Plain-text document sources
·····

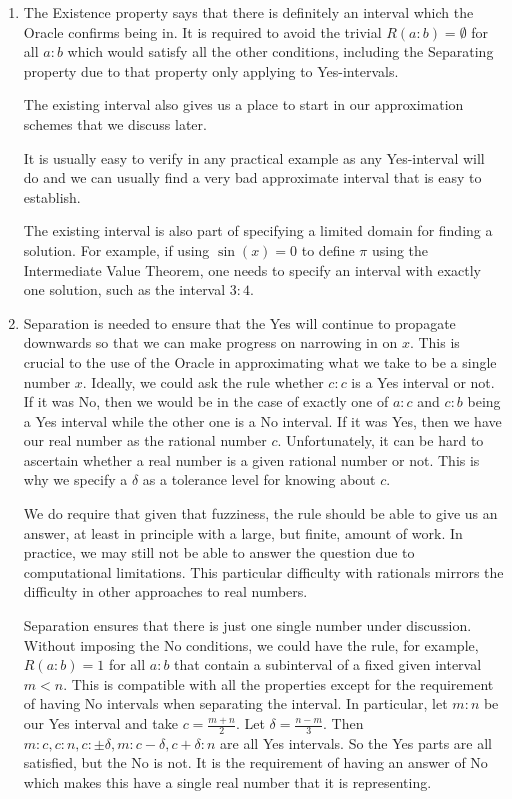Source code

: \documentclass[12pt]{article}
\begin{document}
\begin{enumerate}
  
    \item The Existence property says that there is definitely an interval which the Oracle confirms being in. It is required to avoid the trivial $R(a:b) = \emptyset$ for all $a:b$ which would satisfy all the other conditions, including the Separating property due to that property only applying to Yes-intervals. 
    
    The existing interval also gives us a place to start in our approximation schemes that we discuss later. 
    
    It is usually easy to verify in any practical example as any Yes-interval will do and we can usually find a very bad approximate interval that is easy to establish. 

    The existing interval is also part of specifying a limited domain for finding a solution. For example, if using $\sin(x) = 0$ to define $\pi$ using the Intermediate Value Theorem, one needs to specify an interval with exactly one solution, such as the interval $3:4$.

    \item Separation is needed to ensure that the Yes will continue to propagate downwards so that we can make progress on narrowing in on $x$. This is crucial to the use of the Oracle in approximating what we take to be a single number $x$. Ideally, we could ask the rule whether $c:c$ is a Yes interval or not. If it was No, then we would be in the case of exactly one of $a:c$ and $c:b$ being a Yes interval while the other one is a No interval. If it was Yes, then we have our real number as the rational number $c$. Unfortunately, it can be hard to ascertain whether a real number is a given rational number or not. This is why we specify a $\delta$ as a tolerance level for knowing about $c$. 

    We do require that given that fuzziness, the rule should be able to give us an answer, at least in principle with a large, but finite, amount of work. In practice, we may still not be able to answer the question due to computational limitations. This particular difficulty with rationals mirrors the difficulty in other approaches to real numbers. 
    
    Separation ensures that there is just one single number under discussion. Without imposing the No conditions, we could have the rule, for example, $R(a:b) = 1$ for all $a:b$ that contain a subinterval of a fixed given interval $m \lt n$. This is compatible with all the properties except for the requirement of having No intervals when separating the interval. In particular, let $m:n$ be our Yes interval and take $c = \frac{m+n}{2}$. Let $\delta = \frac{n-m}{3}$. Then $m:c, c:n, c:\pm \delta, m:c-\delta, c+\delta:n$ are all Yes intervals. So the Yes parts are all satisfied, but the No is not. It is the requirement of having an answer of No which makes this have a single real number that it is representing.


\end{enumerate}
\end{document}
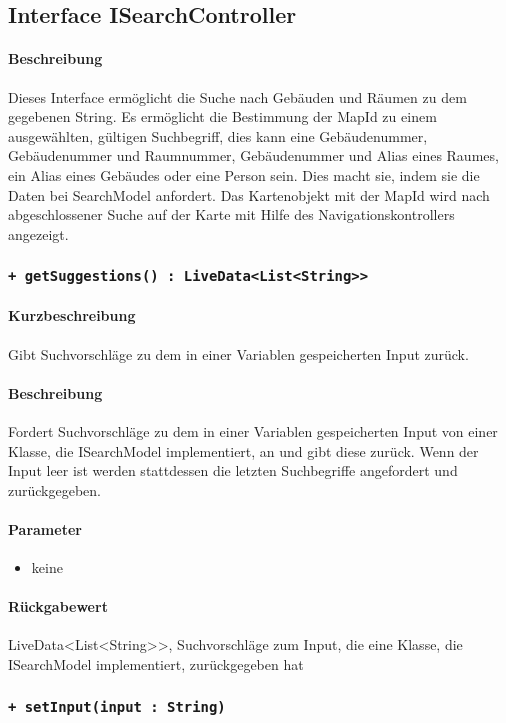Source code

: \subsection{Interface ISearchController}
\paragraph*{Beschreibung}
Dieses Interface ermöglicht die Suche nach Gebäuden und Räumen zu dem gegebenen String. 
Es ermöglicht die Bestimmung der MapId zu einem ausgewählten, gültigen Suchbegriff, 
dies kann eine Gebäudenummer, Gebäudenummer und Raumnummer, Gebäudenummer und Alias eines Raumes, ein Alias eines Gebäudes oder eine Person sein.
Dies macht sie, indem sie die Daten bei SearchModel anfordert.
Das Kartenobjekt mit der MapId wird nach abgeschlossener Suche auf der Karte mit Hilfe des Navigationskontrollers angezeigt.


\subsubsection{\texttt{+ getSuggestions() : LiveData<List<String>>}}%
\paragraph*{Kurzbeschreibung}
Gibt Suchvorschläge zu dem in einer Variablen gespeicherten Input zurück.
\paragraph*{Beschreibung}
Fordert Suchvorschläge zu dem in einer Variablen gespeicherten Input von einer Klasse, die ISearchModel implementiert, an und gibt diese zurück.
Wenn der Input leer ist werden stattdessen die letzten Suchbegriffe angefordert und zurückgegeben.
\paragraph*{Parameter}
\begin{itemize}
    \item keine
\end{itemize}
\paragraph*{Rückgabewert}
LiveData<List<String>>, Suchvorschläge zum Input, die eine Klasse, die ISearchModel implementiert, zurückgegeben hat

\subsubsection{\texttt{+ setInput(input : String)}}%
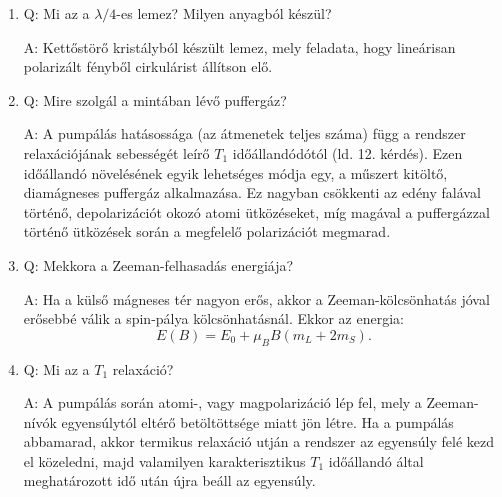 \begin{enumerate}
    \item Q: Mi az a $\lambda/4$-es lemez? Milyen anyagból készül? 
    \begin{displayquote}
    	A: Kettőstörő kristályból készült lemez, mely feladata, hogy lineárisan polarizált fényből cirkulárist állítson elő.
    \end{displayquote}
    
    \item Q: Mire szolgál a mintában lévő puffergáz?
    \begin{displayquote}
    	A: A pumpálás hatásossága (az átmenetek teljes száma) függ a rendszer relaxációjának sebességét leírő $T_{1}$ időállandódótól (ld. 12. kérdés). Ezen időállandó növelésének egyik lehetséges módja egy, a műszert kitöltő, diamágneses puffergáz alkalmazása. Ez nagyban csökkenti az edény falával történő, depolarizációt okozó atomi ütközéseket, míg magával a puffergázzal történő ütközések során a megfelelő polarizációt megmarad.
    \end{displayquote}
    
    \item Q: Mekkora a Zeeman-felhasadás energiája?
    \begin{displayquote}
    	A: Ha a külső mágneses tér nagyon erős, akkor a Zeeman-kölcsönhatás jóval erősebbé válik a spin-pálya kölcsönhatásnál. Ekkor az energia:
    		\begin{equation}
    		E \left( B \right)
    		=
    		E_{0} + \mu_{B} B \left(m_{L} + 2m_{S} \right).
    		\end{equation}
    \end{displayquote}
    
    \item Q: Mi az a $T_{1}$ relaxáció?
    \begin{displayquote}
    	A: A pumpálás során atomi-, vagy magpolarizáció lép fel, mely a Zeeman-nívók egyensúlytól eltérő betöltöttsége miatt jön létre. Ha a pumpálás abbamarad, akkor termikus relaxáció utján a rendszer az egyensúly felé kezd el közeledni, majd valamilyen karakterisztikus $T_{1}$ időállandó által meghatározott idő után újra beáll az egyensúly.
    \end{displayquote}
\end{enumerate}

·····

**EXERCISE INSTRUCTIONS**: Your response must reproduce every line of the data exactly, with images omitted.

**RESPONSE TO THIS TASK**:
Source code

: \documentclass[12pt]{article}
\begin{document}
\begin{enumerate}
  
    \item The Existence property says that there is definitely an interval which the Oracle confirms being in. It is required to avoid the trivial $R(a:b) = \emptyset$ for all $a:b$ which would satisfy all the other conditions, including the Separating property due to that property only applying to Yes-intervals. 
    
    The existing interval also gives us a place to start in our approximation schemes that we discuss later. 
    
    It is usually easy to verify in any practical example as any Yes-interval will do and we can usually find a very bad approximate interval that is easy to establish. 

    The existing interval is also part of specifying a limited domain for finding a solution. For example, if using $\sin(x) = 0$ to define $\pi$ using the Intermediate Value Theorem, one needs to specify an interval with exactly one solution, such as the interval $3:4$.

    \item Separation is needed to ensure that the Yes will continue to propagate downwards so that we can make progress on narrowing in on $x$. This is crucial to the use of the Oracle in approximating what we take to be a single number $x$. Ideally, we could ask the rule whether $c:c$ is a Yes interval or not. If it was No, then we would be in the case of exactly one of $a:c$ and $c:b$ being a Yes interval while the other one is a No interval. If it was Yes, then we have our real number as the rational number $c$. Unfortunately, it can be hard to ascertain whether a real number is a given rational number or not. This is why we specify a $\delta$ as a tolerance level for knowing about $c$. 

    We do require that given that fuzziness, the rule should be able to give us an answer, at least in principle with a large, but finite, amount of work. In practice, we may still not be able to answer the question due to computational limitations. This particular difficulty with rationals mirrors the difficulty in other approaches to real numbers. 
    
    Separation ensures that there is just one single number under discussion. Without imposing the No conditions, we could have the rule, for example, $R(a:b) = 1$ for all $a:b$ that contain a subinterval of a fixed given interval $m \lt n$. This is compatible with all the properties except for the requirement of having No intervals when separating the interval. In particular, let $m:n$ be our Yes interval and take $c = \frac{m+n}{2}$. Let $\delta = \frac{n-m}{3}$. Then $m:c, c:n, c:\pm \delta, m:c-\delta, c+\delta:n$ are all Yes intervals. So the Yes parts are all satisfied, but the No is not. It is the requirement of having an answer of No which makes this have a single real number that it is representing.


\end{enumerate}
\end{document}
Source code

: \subsection{Interface ISearchController}
\paragraph*{Beschreibung}
Dieses Interface ermöglicht die Suche nach Gebäuden und Räumen zu dem gegebenen String. 
Es ermöglicht die Bestimmung der MapId zu einem ausgewählten, gültigen Suchbegriff, 
dies kann eine Gebäudenummer, Gebäudenummer und Raumnummer, Gebäudenummer und Alias eines Raumes, ein Alias eines Gebäudes oder eine Person sein.
Dies macht sie, indem sie die Daten bei SearchModel anfordert.
Das Kartenobjekt mit der MapId wird nach abgeschlossener Suche auf der Karte mit Hilfe des Navigationskontrollers angezeigt.


\subsubsection{\texttt{+ getSuggestions() : LiveData<List<String>>}}%
\paragraph*{Kurzbeschreibung}
Gibt Suchvorschläge zu dem in einer Variablen gespeicherten Input zurück.
\paragraph*{Beschreibung}
Fordert Suchvorschläge zu dem in einer Variablen gespeicherten Input von einer Klasse, die ISearchModel implementiert, an und gibt diese zurück.
Wenn der Input leer ist werden stattdessen die letzten Suchbegriffe angefordert und zurückgegeben.
\paragraph*{Parameter}
\begin{itemize}
    \item keine
\end{itemize}
\paragraph*{Rückgabewert}
LiveData<List<String>>, Suchvorschläge zum Input, die eine Klasse, die ISearchModel implementiert, zurückgegeben hat

\subsubsection{\texttt{+ setInput(input : String)}}%
 \begin{enumerate}
    \item Q: Mi az a $\lambda/4$-es lemez? Milyen anyagból készül? 
    \begin{displayquote}
    	A: Kettőstörő kristályból készült lemez, mely feladata, hogy lineárisan polarizált fényből cirkulárist állítson elő.
    \end{displayquote}
    
    \item Q: Mire szolgál a mintában lévő puffergáz?
    \begin{displayquote}
    	A: A pumpálás hatásossága (az átmenetek teljes száma) függ a rendszer relaxációjának sebességét leírő $T_{1}$ időállandódótól (ld. 12. kérdés). Ezen időállandó növelésének egyik lehetséges módja egy, a műszert kitöltő, diamágneses puffergáz alkalmazása. Ez nagyban csökkenti az edény falával történő, depolarizációt okozó atomi ütközéseket, míg magával a puffergázzal történő ütközések során a megfelelő polarizációt megmarad.
    \end{displayquote}
    
    \item Q: Mekkora a Zeeman-felhasadás energiája?
    \begin{displayquote}
    	A: Ha a külső mágneses tér nagyon erős, akkor a Zeeman-kölcsönhatás jóval erősebbé válik a spin-pálya kölcsönhatásnál. Ekkor az energia:
    		\begin{equation}
    		E \left( B \right)
    		=
    		E_{0} + \mu_{B} B \left(m_{L} + 2m_{S} \right).
    		\end{equation}
    \end{displayquote}
    
    \item Q: Mi az a $T_{1}$ relaxáció?
    \begin{displayquote}
    	A: A pumpálás során atomi-, vagy magpolarizáció lép fel, mely a Zeeman-nívók egyensúlytól eltérő betöltöttsége miatt jön létre. Ha a pumpálás abbamarad, akkor termikus relaxáció utján a rendszer az egyensúly felé kezd el közeledni, majd valamilyen karakterisztikus $T_{1}$ időállandó által meghatározott idő után újra beáll az egyensúly.
    \end{displayquote}
\end{enumerate}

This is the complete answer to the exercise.